When was the last time you really had to run as fast as you could, your heart racing and your legs heating up?
If you can’t remember, you’re missing out on one of the best tools to challenge your body and improve your body composition. Sprinting is probably one of the most important training tools for improving athletic performance.
If you incorporate sprints into your routine, you should consider how best to approach them to get the most out of them and protect yourself. Then you will see that your body’s performance capacity is improving.
What are the benefits of sprints?
improves athletic performance
Sprinting has carried over into every sport because of its power, strength, and speed advantages. “Because the explosive force is so high, it activates almost every muscle in the human body,” says Dr. Mike Young, director of Athletic Lab, which focuses on improving speed and improving athletic performance. “In the fitness world, there aren’t many exercises that actively engage every muscle group like sprints do,” says Young.
improve body composition
Beyond sports performance, the benefits of sprinting also impact the physical properties of the body, Young says.
“You can benefit from high intensity through improvements in body composition and lean body mass, which in turn improves the athletic performance of your glutes, hamstrings, and quadriceps,” he says. “This is why elite sprinters look really lean and muscular. Part of that comes from just the act of sprinting.”
How to get your body used to sprinting
Sprinting is an intense, high-impact exercise. Follow these tips to protect yourself and get the most out of your sprints.
warm up
When starting a sprint, start with a simple warm-up, such as lunges with your knees high, to loosen up your body and prepare for the sprint. Next, start with basic movements to get your tissues, muscles, and even bones used to the intensity, Rooney says. Sprinting in place is also a good starting point as your body gets used to the movement.
“You have to wake up the nervous system that accesses the big muscle fibers, the big motors, so you can put that muscle tissue to work,” Rooney says.
Please start slowly
Even if the last time you sprinted was in high school gym class, don’t run 100 yards right away. Let’s start by moving fast again, says Martin Rooney, CSCS, founder of Training for Warriors.
It could be taking quick steps down the speed ladder or running at a slightly faster pace than you feel comfortable with. There is no “perfect” distance for sprinting, but aim for around 30 yards to start.
maintain your body
To lower your risk of injury, you should strive to increase your mobility through dynamic movements such as stretches and lunges that increase your range of motion.
And if you’re heavier than your ideal weight, adjusting your nutrition to lose weight can improve your sprinting ability, Rooney says.
4 sprint tips to run faster
If you want to make sure you reap all the benefits of sprinting, here are four tips to do it the right way.
1. Keep your mechanics strong
The fastest body is the most efficient body, meaning it doesn’t waste energy by putting body parts in the wrong place. Running fast may seem like just running faster, but that means you’re not getting the most out of your efforts.
Anatomical checklist for good splint technique:
- Lean your entire body forward. Instead of just rounding your back, think about leaning upward from your ankles so that your head, neck, spine, and pelvis are in a straight line, Young advises.
- stabilize the head. “A common mistake is letting your head flop out of normal postural adjustments,” Young says. This means that the force from the ground is not transferred efficiently throughout the body. Since the human body is not ideally designed for sprinting (we’re too vertical compared to the horizontal posture of, say, a cheetah), a wobbly head makes the system even more inefficient.
2. Accelerate with large strides
Good sprint form is all about how you accelerate throughout your run. “The physics of running haven’t changed, and when you run in a physics-driven world, you have to accelerate to reach top speed,” Young says.

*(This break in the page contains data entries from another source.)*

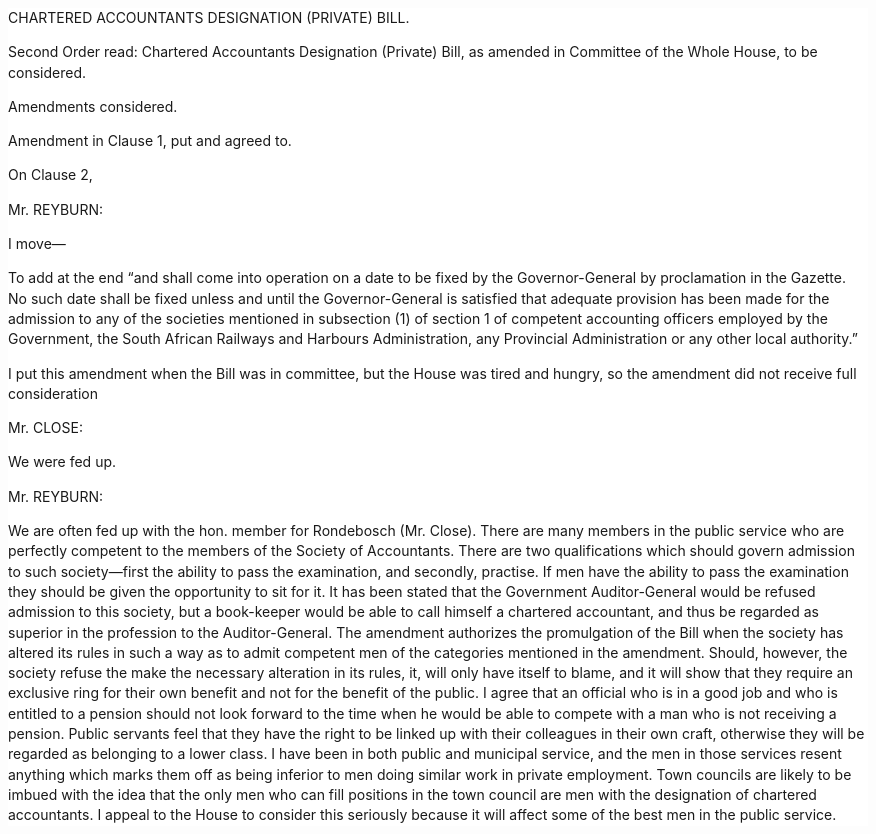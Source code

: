 <debateSection name="#chartered_accountants_designation_(private)_bill">

<heading><span class="col_3255-3256" refersTo="page_0288"/>CHARTERED ACCOUNTANTS DESIGNATION (PRIVATE) BILL.</heading>

<p>Second Order read: Chartered Accountants Designation (Private) Bill, as amended in Committee of the Whole House, to be considered.</p>

<p>Amendments considered.</p>

<p>Amendment in Clause 1, put and agreed to.</p>

<p>On Clause 2,</p>

<speech by="#reyburn">

<from>Mr. <person refersTo="hansard_za">REYBURN</person>:</from>

<p>I move&#x2014;</p>

<block name="quote">To add at the end &#x201C;and shall come into operation on a date to be fixed by the Governor-General by proclamation in the Gazette. No such date shall be fixed unless and until the Governor-General is satisfied that adequate provision has been made for the admission to any of the societies mentioned in subsection (1) of section 1 of competent accounting officers employed by the Government, the South African Railways and Harbours Administration, any Provincial Administration or any other local authority.&#x201D;</block>

<p>I put this amendment when the Bill was in committee, but the House was tired and hungry, so the amendment did not receive full consideration</p>

</speech>

<speech by="#close">

<from>Mr. <person refersTo="hansard_za">CLOSE</person>:</from>

<p>We were fed up.</p>

</speech>

<speech by="#reyburn">

<from>Mr. <person refersTo="hansard_za">REYBURN</person>:</from>

<p>We are often fed up with the hon. member for Rondebosch (Mr. Close). There are many members in the public service who are perfectly competent to the members of the Society of Accountants. There are two qualifications which should govern admission to such society&#x2014;first the ability to pass the examination, and secondly, practise. If men have the ability to pass the examination they should be given the opportunity to sit for it. It has been stated that the Government Auditor-General would be refused admission to this society, but a book-keeper would be able to call himself a chartered accountant, and thus be regarded as superior in the profession to the Auditor-General. The amendment authorizes the promulgation of the Bill when the society has altered its rules in such a way as to admit competent men of the categories mentioned in the amendment. Should, however, the society refuse the make the necessary alteration in its rules, it, will only have itself to blame, and it will show that they require an exclusive ring for their own benefit and not for the benefit of the public. I agree that an official who is in a good job and who is entitled to a pension should not look forward to the time when he would be able to compete with a man who is not receiving a pension. Public servants feel that they have the right to be linked up with their colleagues in their own craft, otherwise they will be regarded as belonging to a lower class. I have been in both public and municipal service, and the men in those services resent anything which marks them off as being inferior to men doing similar work in private employment. Town councils are likely to be imbued with the idea that the only men who can fill positions in the town council are men with the designation of chartered accountants. I appeal to the House to consider this seriously because it will affect some of the best men in the public service.</p>
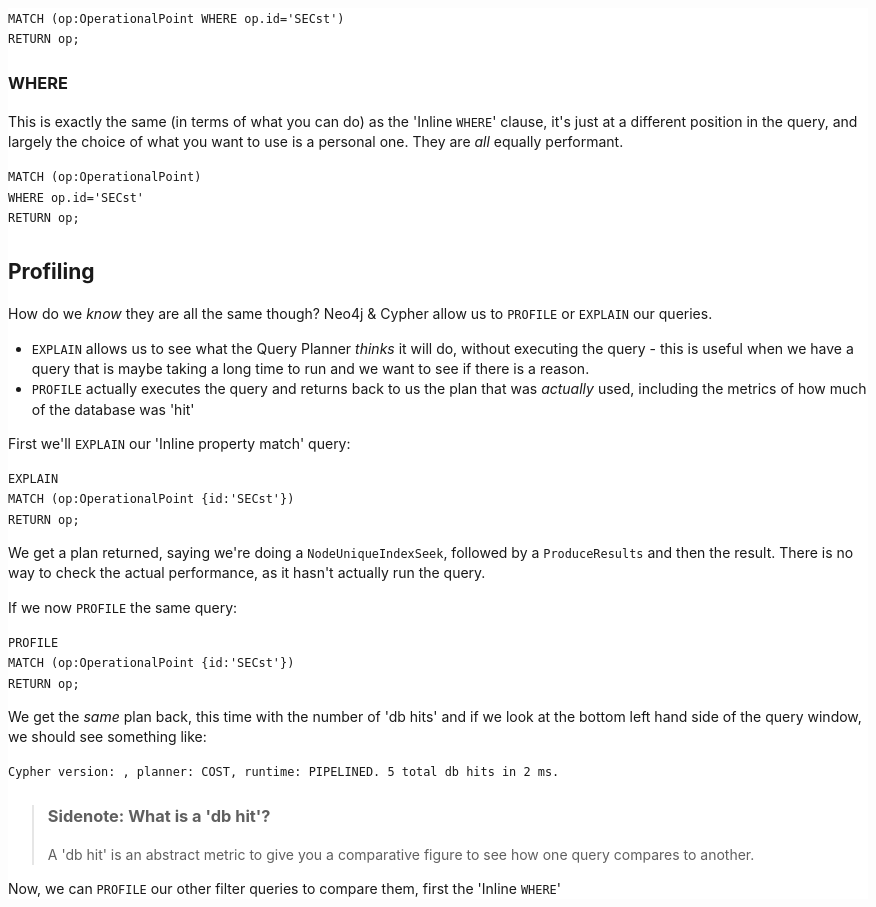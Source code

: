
 ```cypher
MATCH (op:OperationalPoint WHERE op.id='SECst') 
RETURN op;
```

### WHERE

This is exactly the same (in terms of what you can do) as the 'Inline `WHERE`' clause, it's just at a different position in the query, and largely the choice of what you want to use is a personal one. They are _all_ equally performant.

```cypher
MATCH (op:OperationalPoint) 
WHERE op.id='SECst' 
RETURN op;
```

## Profiling
How do we _know_ they are all the same though? Neo4j & Cypher allow us to `PROFILE` or `EXPLAIN` our queries. 
* `EXPLAIN` allows us to see what the Query Planner _thinks_ it will do, without executing the query - this is useful when we have a query that is maybe taking a long time to run and we want to see if there is a reason.
* `PROFILE` actually executes the query and returns back to us the plan that was _actually_ used, including the metrics of how much of the database was 'hit'

First we'll `EXPLAIN` our 'Inline property match' query:

```cypher
EXPLAIN
MATCH (op:OperationalPoint {id:'SECst'}) 
RETURN op;
```

We get a plan returned, saying we're doing a `NodeUniqueIndexSeek`, followed by a `ProduceResults` and then the result. There is no way to check the actual performance, as it hasn't actually run the query.

If we now `PROFILE` the same query:

```cypher
PROFILE
MATCH (op:OperationalPoint {id:'SECst'}) 
RETURN op;
```

We get the _same_ plan back, this time with the number of 'db hits' and if we look at the bottom left hand side of the query window, we should see something like:

`Cypher version: , planner: COST, runtime: PIPELINED. 5 total db hits in 2 ms.`

>### Sidenote: What is a 'db hit'?
>A 'db hit' is an abstract metric to give you a comparative figure to see how one query compares to another. 

Now, we can `PROFILE` our other filter queries to compare them, first the 'Inline `WHERE`'
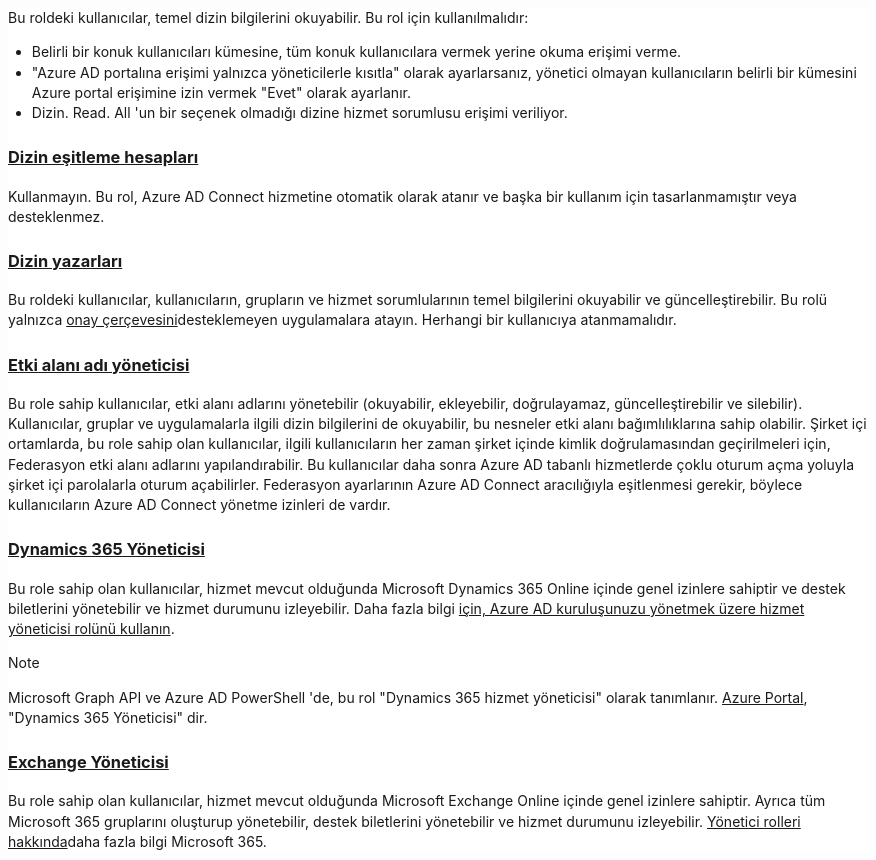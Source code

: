 Bu roldeki kullanıcılar, temel dizin bilgilerini okuyabilir. Bu rol için kullanılmalıdır:

* Belirli bir konuk kullanıcıları kümesine, tüm konuk kullanıcılara vermek yerine okuma erişimi verme.
* "Azure AD portalına erişimi yalnızca yöneticilerle kısıtla" olarak ayarlarsanız, yönetici olmayan kullanıcıların belirli bir kümesini Azure portal erişimine izin vermek "Evet" olarak ayarlanır.
* Dizin. Read. All 'un bir seçenek olmadığı dizine hizmet sorumlusu erişimi veriliyor.

### <a name="directory-synchronization-accounts"></a>[Dizin eşitleme hesapları](#directory-synchronization-accounts-permissions)

Kullanmayın. Bu rol, Azure AD Connect hizmetine otomatik olarak atanır ve başka bir kullanım için tasarlanmamıştır veya desteklenmez.

### <a name="directory-writers"></a>[Dizin yazarları](#directory-writers-permissions)
Bu roldeki kullanıcılar, kullanıcıların, grupların ve hizmet sorumlularının temel bilgilerini okuyabilir ve güncelleştirebilir. Bu rolü yalnızca [onay çerçevesini](../develop/quickstart-register-app.md)desteklemeyen uygulamalara atayın. Herhangi bir kullanıcıya atanmamalıdır.

### <a name="domain-name-administrator"></a>[Etki alanı adı yöneticisi](#domain-name-administrator-permissions)

Bu role sahip kullanıcılar, etki alanı adlarını yönetebilir (okuyabilir, ekleyebilir, doğrulayamaz, güncelleştirebilir ve silebilir). Kullanıcılar, gruplar ve uygulamalarla ilgili dizin bilgilerini de okuyabilir, bu nesneler etki alanı bağımlılıklarına sahip olabilir. Şirket içi ortamlarda, bu role sahip olan kullanıcılar, ilgili kullanıcıların her zaman şirket içinde kimlik doğrulamasından geçirilmeleri için, Federasyon etki alanı adlarını yapılandırabilir. Bu kullanıcılar daha sonra Azure AD tabanlı hizmetlerde çoklu oturum açma yoluyla şirket içi parolalarla oturum açabilirler. Federasyon ayarlarının Azure AD Connect aracılığıyla eşitlenmesi gerekir, böylece kullanıcıların Azure AD Connect yönetme izinleri de vardır.

### <a name="dynamics-365-administrator"></a>[Dynamics 365 Yöneticisi](#dynamics-365-administrator-permissions)

Bu role sahip olan kullanıcılar, hizmet mevcut olduğunda Microsoft Dynamics 365 Online içinde genel izinlere sahiptir ve destek biletlerini yönetebilir ve hizmet durumunu izleyebilir. Daha fazla bilgi [için, Azure AD kuruluşunuzu yönetmek üzere hizmet yöneticisi rolünü kullanın](/dynamics365/customer-engagement/admin/use-service-admin-role-manage-tenant).

> [!NOTE]
> Microsoft Graph API ve Azure AD PowerShell 'de, bu rol "Dynamics 365 hizmet yöneticisi" olarak tanımlanır. [Azure Portal](https://portal.azure.com), "Dynamics 365 Yöneticisi" dir.

### <a name="exchange-administrator"></a>[Exchange Yöneticisi](#exchange-administrator-permissions)

Bu role sahip olan kullanıcılar, hizmet mevcut olduğunda Microsoft Exchange Online içinde genel izinlere sahiptir. Ayrıca tüm Microsoft 365 gruplarını oluşturup yönetebilir, destek biletlerini yönetebilir ve hizmet durumunu izleyebilir. [Yönetici rolleri hakkında](https://support.office.com/article/About-Office-365-admin-roles-da585eea-f576-4f55-a1e0-87090b6aaa9d)daha fazla bilgi Microsoft 365.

In other words, the first step is a big, long step while swinging your arms, not short, choppy steps like people do. When walking, the contact time with the ground is short, so you cannot exert much force.
Young says a longer stride means more time in contact with the ground and more force propelling your body forward.
3. Experiment with intensity
When most people hear the word “sprint,” they think of “all-out.” That doesn’t have to be the case, Rooney says. You can aim for 70 or 80 percent of your maximum effort in your workouts, and you can experiment with different distance and intensity combinations.
“Sprinting doesn’t mean you have to be like a tiger chasing you,” Rooney says.
4. Strengthen your sprint muscles
The glutes, hamstrings, and all the muscles in the posterior chain act as speed engines, Young says. Deadlifts, Romanian deadlifts, glute ham raises, and step-ups are great for strengthening these muscles and boosting your sprint performance. Single-leg exercises can also help, says Young.
And few movements do a better job of building power and speed than plyometrics, which help improve explosive strength.